The media industry is witnessing a tense battle for control of Warner Bros. Discovery (WBD), with Netflix and Paramount Skydance emerging as the two main contenders. Netflix initially announced an $83.7 billion deal to acquire WBD’s studios, HBO, HBO Max, and gaming divisions. Soon after, Paramount Skydance, led by CEO David Ellison, launched a hostile all-cash bid of $30 per share, valuing WBD at $108.4 billion, directly appealing to shareholders with promises of greater certainty and value.
Paramount argues its all-cash offer surpasses Netflix’s combination of cash, stock, and a stake in WBD’s Global Networks spin-off, which they say undervalues the company, particularly the TV networks division.
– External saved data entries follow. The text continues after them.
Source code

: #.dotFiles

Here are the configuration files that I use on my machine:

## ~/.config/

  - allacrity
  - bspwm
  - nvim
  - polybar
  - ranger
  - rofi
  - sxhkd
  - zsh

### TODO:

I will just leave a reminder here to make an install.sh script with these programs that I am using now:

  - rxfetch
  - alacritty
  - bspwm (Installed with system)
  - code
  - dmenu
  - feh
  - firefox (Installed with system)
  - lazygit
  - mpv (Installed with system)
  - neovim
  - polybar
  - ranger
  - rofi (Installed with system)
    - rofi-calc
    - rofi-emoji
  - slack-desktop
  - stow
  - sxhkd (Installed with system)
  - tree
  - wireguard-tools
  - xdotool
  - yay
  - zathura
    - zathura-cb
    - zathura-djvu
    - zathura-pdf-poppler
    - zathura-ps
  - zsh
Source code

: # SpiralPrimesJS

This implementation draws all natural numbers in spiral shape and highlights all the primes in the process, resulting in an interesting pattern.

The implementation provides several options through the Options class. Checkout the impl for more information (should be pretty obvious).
Paramount emphasizes its financing is “air-tight,” backed by $41 billion in equity from the Ellison family and RedBird Capital, alongside $54 billion in debt commitments. The company also stresses a shorter, more certain path to regulatory approval, having filed for Hart-Scott-Rodino (HSR) clearance in the United States and notifying the European Commission.
Political scrutiny is intensifying. Former President Donald Trump indicated he will actively review the Netflix-WBD deal, expressing concerns about potential monopoly power, despite a cordial meeting with Netflix co-CEO Ted Sarandos. Democratic lawmakers, including Reps. Sam Liccardo and Ayanna Pressley, have flagged national security concerns over foreign-backed financiers involved in Paramount’s bid, such as sovereign wealth funds from Saudi Arabia, Qatar, and Abu Dhabi, alongside Jared Kushner’s Affinity Partners, which is supported by the Saudi Public Investment Fund. They have called for a notice to the Committee on Foreign Investment in the United States (CFIUS) to ensure a full national security review. Paramount contends the foreign investors have waived governance rights, making such a review unnecessary.
Industry voices have also expressed concern. Michael O’Leary, CEO of Cinema United, warned that large studio consolidations historically reduce theatrical film output by up to 43%, disproportionately affecting smaller and medium-sized productions critical for sustaining the industry beyond blockbuster releases.
Ellison criticized WBD’s handling of the sale process, stating that the company failed to provide markups of Paramount’s documents or engage in real-time negotiations. Paramount urges shareholders to tender their shares to demonstrate preference for the superior all-cash offer, with the WBD board required to review and issue a recommendation within 10 business days.